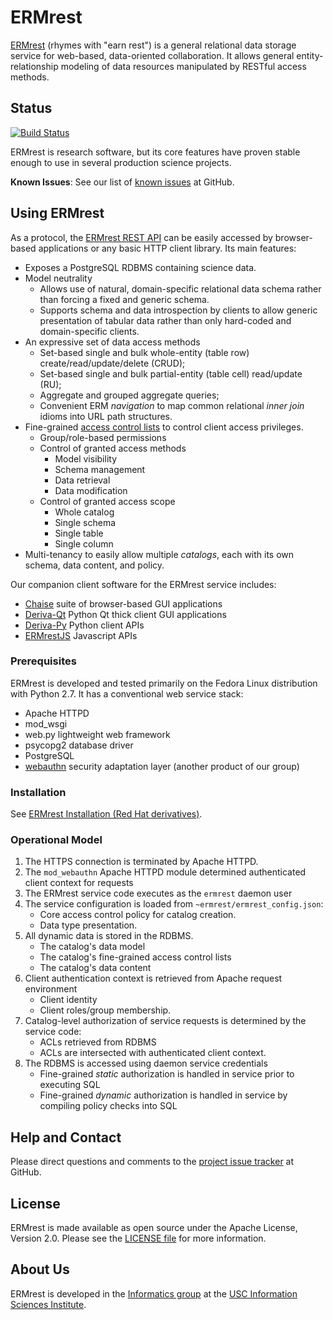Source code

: # ERMrest

[ERMrest](http://github.com/informatics-isi-edu/ermrest) (rhymes with
"earn rest") is a general relational data storage service for web-based, data-oriented collaboration. It allows general entity-relationship modeling of data resources manipulated by RESTful access methods.

## Status

[![Build Status](https://github.com/informatics-isi-edu/ermrest/actions/workflows/main.yml/badge.svg)](https://github.com/informatics-isi-edu/ermrest/actions/workflows/main.yml)

ERMrest is research software, but its core features have proven stable enough to use in several production science projects.

**Known Issues**: See our list of [known issues](https://github.com/informatics-isi-edu/ermrest/issues?q=is%3Aopen+is%3Aissue+label%3Abug) at GitHub.

## Using ERMrest

As a protocol, the [ERMrest REST API](docs/api-doc/index.md) can be easily accessed by browser-based applications or any basic HTTP client library. Its main features:
- Exposes a PostgreSQL RDBMS containing science data.
- Model neutrality
   - Allows use of natural, domain-specific relational data schema rather than forcing a fixed and generic schema.
   - Supports schema and data introspection by clients to allow generic presentation of tabular data rather than only hard-coded and domain-specific clients.
- An expressive set of data access methods
   - Set-based single and bulk whole-entity (table row) create/read/update/delete (CRUD);
   - Set-based single and bulk partial-entity (table cell) read/update (RU);
   - Aggregate and grouped aggregate queries;
   - Convenient ERM _navigation_ to map common relational _inner join_ idioms into URL path structures.
- Fine-grained [access control lists](docs/user-doc/acls.md) to control client access privileges.
   - Group/role-based permissions
   - Control of granted access methods
      - Model visibility
      - Schema management
      - Data retrieval
      - Data modification
   - Control of granted access scope
      - Whole catalog
      - Single schema
      - Single table
      - Single column
- Multi-tenancy to easily allow multiple _catalogs_, each with its own schema, data content, and policy.

Our companion client software for the ERMrest service includes:
- [Chaise](https://github.com/informatics-isi-edu/chaise) suite of browser-based GUI applications
- [Deriva-Qt](https://github.com/informatics-isi-edu/deriva-qt) Python Qt thick client GUI applications
- [Deriva-Py](https://github.com/informatics-isi-edu/deriva-py) Python client APIs
- [ERMrestJS](https://github.com/informatics-isi-edu/ermrestjs) Javascript APIs

### Prerequisites

ERMrest is developed and tested primarily on the Fedora Linux distribution with Python 2.7. It has a conventional web service stack:
- Apache HTTPD
- mod_wsgi
- web.py lightweight web framework
- psycopg2 database driver
- PostgreSQL
- [webauthn](https://github.com/informatics-isi-edu/webauthn) security adaptation layer (another product of our group)

### Installation

See [ERMrest Installation (Red Hat derivatives)](docs/user-doc/install-redhat.md).

### Operational Model

1. The HTTPS connection is terminated by Apache HTTPD.
2. The `mod_webauthn` Apache HTTPD module determined authenticated client context for requests
3. The ERMrest service code executes as the `ermrest` daemon user
4. The service configuration is loaded from `~ermrest/ermrest_config.json`:
   - Core access control policy for catalog creation.
   - Data type presentation.
5. All dynamic data is stored in the RDBMS.
   - The catalog's data model
   - The catalog's fine-grained access control lists
   - The catalog's data content
6. Client authentication context is retrieved from Apache request environment
   - Client identity
   - Client roles/group membership.
7. Catalog-level authorization of service requests is determined by the service code:
   - ACLs retrieved from RDBMS
   - ACLs are intersected with authenticated client context.
8. The RDBMS is accessed using daemon service credentials
   - Fine-grained *static* authorization is handled in service prior to executing SQL
   - Fine-grained *dynamic* authorization is handled in service by compiling policy checks into SQL

## Help and Contact

Please direct questions and comments to the [project issue tracker](https://github.com/informatics-isi-edu/ermrest/issues) at GitHub.

## License

ERMrest is made available as open source under the Apache License,
Version 2.0. Please see the [LICENSE file](LICENSE) for more
information.

## About Us

ERMrest is developed in the
[Informatics group](http://www.isi.edu/research_groups/informatics/home)
at the [USC Information Sciences Institute](http://www.isi.edu).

● **THE PROBLEM**
From the material above, set down exactly the lines between the line holding "context for requests" and the line holding "- Client roles/group membership.", inclusive. Include nothing else.

● **SOLUTION TO THIS EXERCISE**
2. The `mod_webauthn` Apache HTTPD module determined authenticated client context for requests
3. The ERMrest service code executes as the `ermrest` daemon user
4. The service configuration is loaded from `~ermrest/ermrest_config.json`:
   - Core access control policy for catalog creation.
   - Data type presentation.
5. All dynamic data is stored in the RDBMS.
   - The catalog's data model
   - The catalog's fine-grained access control lists
   - The catalog's data content
6. Client authentication context is retrieved from Apache request environment
   - Client identity
   - Client roles/group membership.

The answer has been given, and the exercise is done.